Differential kinetics and temperature dependence of abiotic and biotic processes controlling the environmental fate of TNT in simulated marine systems.

This work seeks to understand how the balance of abiotic and biotic kinetic processes in sediments control the residual concentration of TNT in marine systems after release from ocean-dumped source. Kinetics of TNT disappearance were followed using marine sediments at different temperatures and under both biotic and presumably abiotic conditions (through sodium azide addition). Sediments exhibiting the highest rate of TNT disappearance under biotic conditions also exhibited the highest sorption affinity for TNT under abiotic conditions. Significant temperature dependence in the abiotic processes was observed in the diffusion coefficient of TNT and not sediment sorption affinity. At higher temperature, kinetics of biotic processes outpaced abiotic processes, but at low temperature, kinetics of abiotic processes were much more significant. We concluded that the differential influence of temperature on the kinetics of abiotic and biotic processes could provide distinguishing predictions for the potential residual concentration of TNT contamination in marine-sediment systems.

Multivariate functions for predicting the sorption of 2,4,6-trinitrotoluene (TNT) and 1,3,5-trinitro-1,3,5-tricyclohexane (RDX) among taxonomically distinct soils.

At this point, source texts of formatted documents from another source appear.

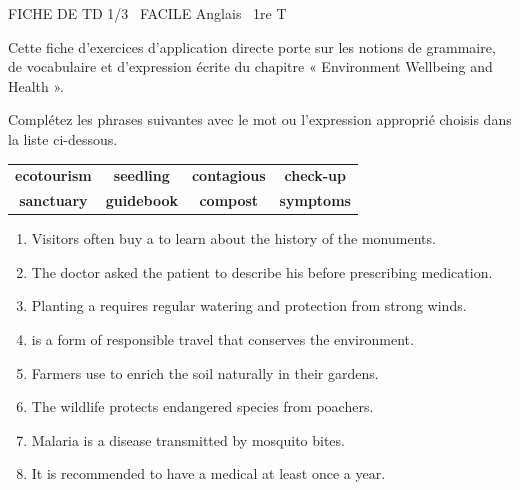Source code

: \documentclass[11pt]{article}
\begin{document}
\begin{tcolorbox}[enhanced,colback=popink,colframe=popink,arc=10pt,boxrule=0pt,left=12pt,right=12pt,top=9pt,bottom=9pt]
{\color{white}\popxbold\small FICHE DE TD 1/3 \textbullet\ FACILE \hfill Anglais \textbullet\ 1re T\par}
\end{tcolorbox}
\vspace{4pt}
Cette fiche d'exercices d'application directe porte sur les notions de grammaire, de vocabulaire et d'expression écrite du chapitre « Environment Wellbeing and Health ».

\begin{exercice}
Complétez les phrases suivantes avec le mot ou l'expression approprié choisis dans la liste ci-dessous.
\begin{center}
\begin{tabular}{cccc}
\hline
\textbf{ecotourism} & \textbf{seedling} & \textbf{contagious} & \textbf{check-up} \\
\textbf{sanctuary} & \textbf{guidebook} & \textbf{compost} & \textbf{symptoms} \\
\hline
\end{tabular}
\end{center}
\begin{enumerate}
    \item Visitors often buy a \dotfill to learn about the history of the monuments.
    \item The doctor asked the patient to describe his \dotfill before prescribing medication.
    \item Planting a \dotfill requires regular watering and protection from strong winds.
    \item \dotfill is a form of responsible travel that conserves the environment.
    \item Farmers use \dotfill to enrich the soil naturally in their gardens.
    \item The wildlife \dotfill protects endangered species from poachers.
    \item Malaria is a \dotfill disease transmitted by mosquito bites.
    \item It is recommended to have a medical \dotfill at least once a year.
\end{enumerate}
\end{exercice}
\end{document}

After nearly a century of use in numerous munition platforms, TNT and RDX contamination has turned up largely in the environment due to ammunition manufacturing or as part of releases from low-order detonations during training activities. Although the basic knowledge governing the environmental fate of TNT and RDX are known, accurate predictions of TNT and RDX persistence in soil remain elusive, particularly given the universal heterogeneity of pedomorphic soil types. In this work, we proposed a new solution for modeling the sorption and persistence of these munition constituents as multivariate mathematical functions correlating soil attribute data over a variety of taxonomically distinct soil types to contaminant behavior, instead of a single constant or parameter of a specific absolute value. To test this idea, we conducted experiments measuring the sorption of TNT and RDX on taxonomically different soil types that were extensively physical and chemically characterized. Statistical decomposition of the log-transformed, and auto-scaled soil characterization data using the dimension-reduction technique PCA (principal component analysis) revealed a strong latent structure based in the multiple pairwise correlations among the soil properties. TNT and RDX sorption partitioning coefficients (KD-TNT and KD-RDX) were regressed against this latent structure using partial least squares regression (PLSR), generating a 3-factor, multivariate linear functions. Here, PLSR models predicted KD-TNT and KD-RDX values based on attributes contributing to endogenous alkaline/calcareous and soil fertility criteria, respectively, exhibited among the different soil types: We hypothesized that the latent structure arising from the strong covariance of full multivariate geochemical matrix describing taxonomically distinguished soil types may provide the means for potentially predicting complex phenomena in soils. The development of predictive multivariate models tuned to a local soils taxonomic designation would have direct benefit to military range managers seeking to anticipate the environmental risks of training activities on impact sites.